[Extracted material]
__________

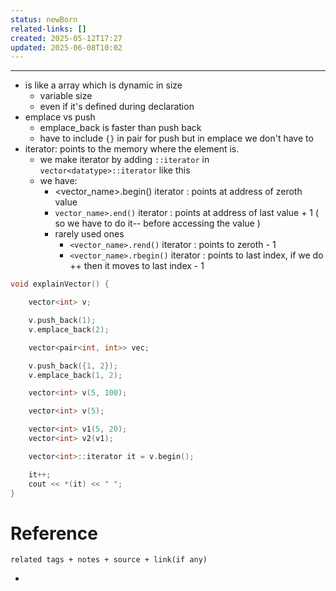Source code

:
 ```yaml
---
status: newBorn
related-links: []
created: 2025-05-12T17:27
updated: 2025-06-08T10:02
---
```

---

- is like a array which is dynamic in size
	- variable size
	- even if it's defined during declaration
- emplace vs push
	- emplace_back is faster than push back 
	- have to include `{}` in pair for push but in emplace we don't have to
- iterator: points to the memory where the element is. 
	- we make iterator by adding `::iterator` in `vector<datatype>::iterator` like this
	- we have:
		- <vector_name>.begin() iterator : points at address of zeroth value
		- `vector_name>.end()` iterator : points at address of last value + 1 ( so we have to do it-- before accessing the value )
		- rarely used ones
			- `<vector_name>.rend()` iterator : points to zeroth - 1
			- `<vector_name>.rbegin()` iterator : points to last index, if we do ++ then it moves to last index - 1 

```cpp
void explainVector() {

    vector<int> v;

    v.push_back(1);
    v.emplace_back(2);

    vector<pair<int, int>> vec;

    v.push_back({1, 2});
    v.emplace_back(1, 2);

    vector<int> v(5, 100);

    vector<int> v(5);

    vector<int> v1(5, 20);
    vector<int> v2(v1);

    vector<int>::iterator it = v.begin();

    it++;
    cout << *(it) << " ";
}

```


# Reference
`related tags + notes + source + link(if any)`
 

- 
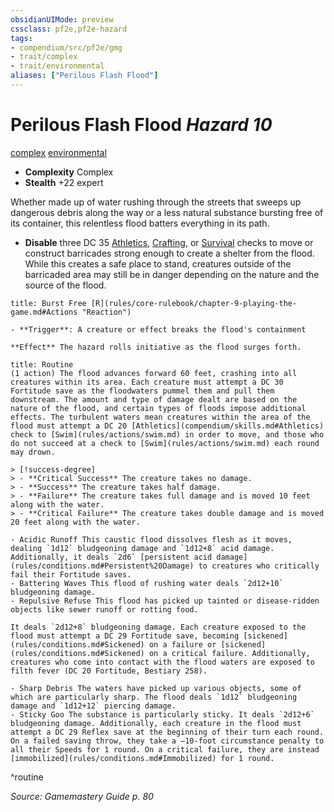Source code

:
 ```yaml
---
obsidianUIMode: preview
cssclass: pf2e,pf2e-hazard
tags:
- compendium/src/pf2e/gmg
- trait/complex
- trait/environmental
aliases: ["Perilous Flash Flood"]
---
```

# Perilous Flash Flood *Hazard 10*  
[complex](rules/traits/complex.md "Complex Hazard Trait")  [environmental](rules/traits/environmental.md "Environmental Hazard Trait")  

- **Complexity** Complex
- **Stealth** +22 expert  

Whether made up of water rushing through the streets that sweeps up dangerous debris along the way or a less natural substance bursting free of its container, this relentless flood batters everything in its path.

- **Disable** three DC 35 [Athletics](compendium/skills.md#Athletics), [Crafting](compendium/skills.md#Crafting), or [Survival](compendium/skills.md#Survival) checks to move or construct barricades strong enough to create a shelter from the flood. While this creates a safe place to stand, creatures outside of the barricaded area may still be in danger depending on the nature and the source of the flood.  
     
```ad-embed-ability
title: Burst Free [R](rules/core-rulebook/chapter-9-playing-the-game.md#Actions "Reaction")

- **Trigger**: A creature or effect breaks the flood's containment

**Effect** The hazard rolls initiative as the flood surges forth.
```

```ad-pf2-summary
title: Routine
(1 action) The flood advances forward 60 feet, crashing into all creatures within its area. Each creature must attempt a DC 30 Fortitude save as the floodwaters pummel them and pull them downstream. The amount and type of damage dealt are based on the nature of the flood, and certain types of floods impose additional effects. The turbulent waters mean creatures within the area of the flood must attempt a DC 20 [Athletics](compendium/skills.md#Athletics) check to [Swim](rules/actions/swim.md) in order to move, and those who do not succeed at a check to [Swim](rules/actions/swim.md) each round may drown.

> [!success-degree] 
> - **Critical Success** The creature takes no damage.
> - **Success** The creature takes half damage.
> - **Failure** The creature takes full damage and is moved 10 feet along with the water.
> - **Critical Failure** The creature takes double damage and is moved 20 feet along with the water.

- Acidic Runoff This caustic flood dissolves flesh as it moves, dealing `1d12` bludgeoning damage and `1d12+8` acid damage. Additionally, it deals `2d6` [persistent acid damage](rules/conditions.md#Persistent%20Damage) to creatures who critically fail their Fortitude saves.
- Battering Waves This flood of rushing water deals `2d12+10` bludgeoning damage.
- Repulsive Refuse This flood has picked up tainted or disease-ridden objects like sewer runoff or rotting food.

It deals `2d12+8` bludgeoning damage. Each creature exposed to the flood must attempt a DC 29 Fortitude save, becoming [sickened](rules/conditions.md#Sickened) on a failure or [sickened](rules/conditions.md#Sickened) on a critical failure. Additionally, creatures who come into contact with the flood waters are exposed to filth fever (DC 20 Fortitude, Bestiary 258).

- Sharp Debris The waters have picked up various objects, some of which are particularly sharp. The flood deals `1d12` bludgeoning damage and `1d12+12` piercing damage.
- Sticky Goo The substance is particularly sticky. It deals `2d12+6` bludgeoning damage. Additionally, each creature in the flood must attempt a DC 29 Reflex save at the beginning of their turn each round. On a failed saving throw, they take a –10-foot circumstance penalty to all their Speeds for 1 round. On a critical failure, they are instead [immobilized](rules/conditions.md#Immobilized) for 1 round.
```
^routine

*Source: Gamemastery Guide p. 80*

__________

[Assigned task]
Copy each entry exactly, with no pictures.

[Task answer]
Source code

:
 ```yaml
---
status: newBorn
related-links: []
created: 2025-05-12T17:27
updated: 2025-06-08T10:02
---
```

---

- is like a array which is dynamic in size
	- variable size
	- even if it's defined during declaration
- emplace vs push
	- emplace_back is faster than push back 
	- have to include `{}` in pair for push but in emplace we don't have to
- iterator: points to the memory where the element is. 
	- we make iterator by adding `::iterator` in `vector<datatype>::iterator` like this
	- we have:
		- <vector_name>.begin() iterator : points at address of zeroth value
		- `vector_name>.end()` iterator : points at address of last value + 1 ( so we have to do it-- before accessing the value )
		- rarely used ones
			- `<vector_name>.rend()` iterator : points to zeroth - 1
			- `<vector_name>.rbegin()` iterator : points to last index, if we do ++ then it moves to last index - 1 

```cpp
void explainVector() {

    vector<int> v;

    v.push_back(1);
    v.emplace_back(2);

    vector<pair<int, int>> vec;

    v.push_back({1, 2});
    v.emplace_back(1, 2);

    vector<int> v(5, 100);

    vector<int> v(5);

    vector<int> v1(5, 20);
    vector<int> v2(v1);

    vector<int>::iterator it = v.begin();

    it++;
    cout << *(it) << " ";
}

```


# Reference
`related tags + notes + source + link(if any)`
 

- 
Source code

:
 ```yaml
---
obsidianUIMode: preview
cssclass: pf2e,pf2e-hazard
tags:
- compendium/src/pf2e/gmg
- trait/complex
- trait/environmental
aliases: ["Perilous Flash Flood"]
---
```

# Perilous Flash Flood *Hazard 10*  
[complex](rules/traits/complex.md "Complex Hazard Trait")  [environmental](rules/traits/environmental.md "Environmental Hazard Trait")  

- **Complexity** Complex
- **Stealth** +22 expert  

Whether made up of water rushing through the streets that sweeps up dangerous debris along the way or a less natural substance bursting free of its container, this relentless flood batters everything in its path.

- **Disable** three DC 35 [Athletics](compendium/skills.md#Athletics), [Crafting](compendium/skills.md#Crafting), or [Survival](compendium/skills.md#Survival) checks to move or construct barricades strong enough to create a shelter from the flood. While this creates a safe place to stand, creatures outside of the barricaded area may still be in danger depending on the nature and the source of the flood.  
     
```ad-embed-ability
title: Burst Free [R](rules/core-rulebook/chapter-9-playing-the-game.md#Actions "Reaction")

- **Trigger**: A creature or effect breaks the flood's containment

**Effect** The hazard rolls initiative as the flood surges forth.
```

```ad-pf2-summary
title: Routine
(1 action) The flood advances forward 60 feet, crashing into all creatures within its area. Each creature must attempt a DC 30 Fortitude save as the floodwaters pummel them and pull them downstream. The amount and type of damage dealt are based on the nature of the flood, and certain types of floods impose additional effects. The turbulent waters mean creatures within the area of the flood must attempt a DC 20 [Athletics](compendium/skills.md#Athletics) check to [Swim](rules/actions/swim.md) in order to move, and those who do not succeed at a check to [Swim](rules/actions/swim.md) each round may drown.

> [!success-degree] 
> - **Critical Success** The creature takes no damage.
> - **Success** The creature takes half damage.
> - **Failure** The creature takes full damage and is moved 10 feet along with the water.
> - **Critical Failure** The creature takes double damage and is moved 20 feet along with the water.

- Acidic Runoff This caustic flood dissolves flesh as it moves, dealing `1d12` bludgeoning damage and `1d12+8` acid damage. Additionally, it deals `2d6` [persistent acid damage](rules/conditions.md#Persistent%20Damage) to creatures who critically fail their Fortitude saves.
- Battering Waves This flood of rushing water deals `2d12+10` bludgeoning damage.
- Repulsive Refuse This flood has picked up tainted or disease-ridden objects like sewer runoff or rotting food.

It deals `2d12+8` bludgeoning damage. Each creature exposed to the flood must attempt a DC 29 Fortitude save, becoming [sickened](rules/conditions.md#Sickened) on a failure or [sickened](rules/conditions.md#Sickened) on a critical failure. Additionally, creatures who come into contact with the flood waters are exposed to filth fever (DC 20 Fortitude, Bestiary 258).

- Sharp Debris The waters have picked up various objects, some of which are particularly sharp. The flood deals `1d12` bludgeoning damage and `1d12+12` piercing damage.
- Sticky Goo The substance is particularly sticky. It deals `2d12+6` bludgeoning damage. Additionally, each creature in the flood must attempt a DC 29 Reflex save at the beginning of their turn each round. On a failed saving throw, they take a –10-foot circumstance penalty to all their Speeds for 1 round. On a critical failure, they are instead [immobilized](rules/conditions.md#Immobilized) for 1 round.
```
^routine

*Source: Gamemastery Guide p. 80*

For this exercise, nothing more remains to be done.